[Saved entries]
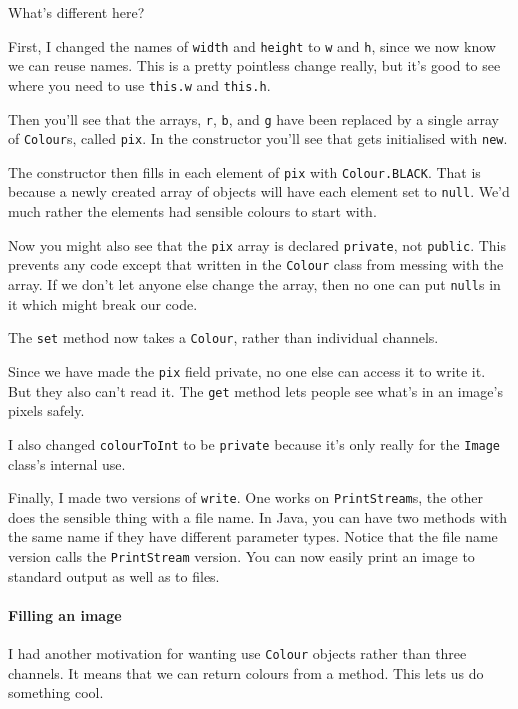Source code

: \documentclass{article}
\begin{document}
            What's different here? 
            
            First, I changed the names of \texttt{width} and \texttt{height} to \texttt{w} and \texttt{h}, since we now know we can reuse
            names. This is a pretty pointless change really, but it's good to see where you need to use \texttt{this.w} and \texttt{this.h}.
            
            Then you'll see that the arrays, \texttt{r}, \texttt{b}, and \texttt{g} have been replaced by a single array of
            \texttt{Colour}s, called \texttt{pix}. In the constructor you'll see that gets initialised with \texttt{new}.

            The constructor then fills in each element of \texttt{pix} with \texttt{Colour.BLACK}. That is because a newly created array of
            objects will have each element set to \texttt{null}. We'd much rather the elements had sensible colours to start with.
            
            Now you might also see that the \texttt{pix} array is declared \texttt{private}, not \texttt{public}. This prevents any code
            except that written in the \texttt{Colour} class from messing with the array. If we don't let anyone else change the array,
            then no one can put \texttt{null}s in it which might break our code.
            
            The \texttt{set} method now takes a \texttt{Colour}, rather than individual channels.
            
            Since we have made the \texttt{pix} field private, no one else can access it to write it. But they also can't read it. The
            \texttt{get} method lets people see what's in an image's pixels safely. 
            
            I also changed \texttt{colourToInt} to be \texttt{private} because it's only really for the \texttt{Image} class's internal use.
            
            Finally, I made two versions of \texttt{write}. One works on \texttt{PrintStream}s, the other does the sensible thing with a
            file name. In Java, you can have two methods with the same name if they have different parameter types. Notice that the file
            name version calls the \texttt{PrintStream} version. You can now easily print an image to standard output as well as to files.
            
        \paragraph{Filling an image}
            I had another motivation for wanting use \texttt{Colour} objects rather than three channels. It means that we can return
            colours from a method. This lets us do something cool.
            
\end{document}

==

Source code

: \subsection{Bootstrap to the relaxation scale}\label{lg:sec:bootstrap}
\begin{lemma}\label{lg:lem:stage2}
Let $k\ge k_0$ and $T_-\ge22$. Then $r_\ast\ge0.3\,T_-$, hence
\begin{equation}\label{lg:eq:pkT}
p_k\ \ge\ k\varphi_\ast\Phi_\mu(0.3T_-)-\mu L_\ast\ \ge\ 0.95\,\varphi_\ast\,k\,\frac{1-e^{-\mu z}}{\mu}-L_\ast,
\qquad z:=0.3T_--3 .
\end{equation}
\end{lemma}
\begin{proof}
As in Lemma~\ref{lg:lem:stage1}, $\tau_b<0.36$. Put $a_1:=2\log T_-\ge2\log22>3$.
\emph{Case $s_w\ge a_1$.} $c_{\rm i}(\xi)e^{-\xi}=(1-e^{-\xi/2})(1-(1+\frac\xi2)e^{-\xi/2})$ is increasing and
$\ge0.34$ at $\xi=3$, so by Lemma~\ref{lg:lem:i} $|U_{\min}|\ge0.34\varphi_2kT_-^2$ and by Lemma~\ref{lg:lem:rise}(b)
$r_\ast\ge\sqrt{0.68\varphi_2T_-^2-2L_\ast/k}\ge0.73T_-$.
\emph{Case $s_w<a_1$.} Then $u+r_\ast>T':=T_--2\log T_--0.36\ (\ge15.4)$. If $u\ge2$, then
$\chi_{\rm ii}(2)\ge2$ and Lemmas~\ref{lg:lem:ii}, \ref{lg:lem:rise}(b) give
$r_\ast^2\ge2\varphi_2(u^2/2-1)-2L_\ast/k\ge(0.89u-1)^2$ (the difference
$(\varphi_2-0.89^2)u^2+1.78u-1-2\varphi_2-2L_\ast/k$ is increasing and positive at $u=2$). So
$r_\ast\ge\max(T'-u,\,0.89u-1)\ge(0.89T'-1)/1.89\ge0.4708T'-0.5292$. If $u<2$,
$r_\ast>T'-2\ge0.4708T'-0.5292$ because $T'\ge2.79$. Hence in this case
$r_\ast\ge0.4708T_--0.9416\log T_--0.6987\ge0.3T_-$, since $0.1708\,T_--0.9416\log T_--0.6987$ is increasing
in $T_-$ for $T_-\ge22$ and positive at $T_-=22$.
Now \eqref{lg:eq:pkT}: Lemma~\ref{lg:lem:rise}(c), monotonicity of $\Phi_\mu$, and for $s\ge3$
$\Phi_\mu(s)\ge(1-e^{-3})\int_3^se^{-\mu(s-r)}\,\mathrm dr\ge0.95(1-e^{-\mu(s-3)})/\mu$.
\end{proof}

== What you need to do ==
Scan the entries for the word "rather". Report each line that has it.

== Completed task ==
            objects will have each element set to \texttt{null}. We'd much rather the elements had sensible colours to start with.
            The \texttt{set} method now takes a \texttt{Colour}, rather than individual channels.
            I had another motivation for wanting use \texttt{Colour} objects rather than three channels. It means that we can return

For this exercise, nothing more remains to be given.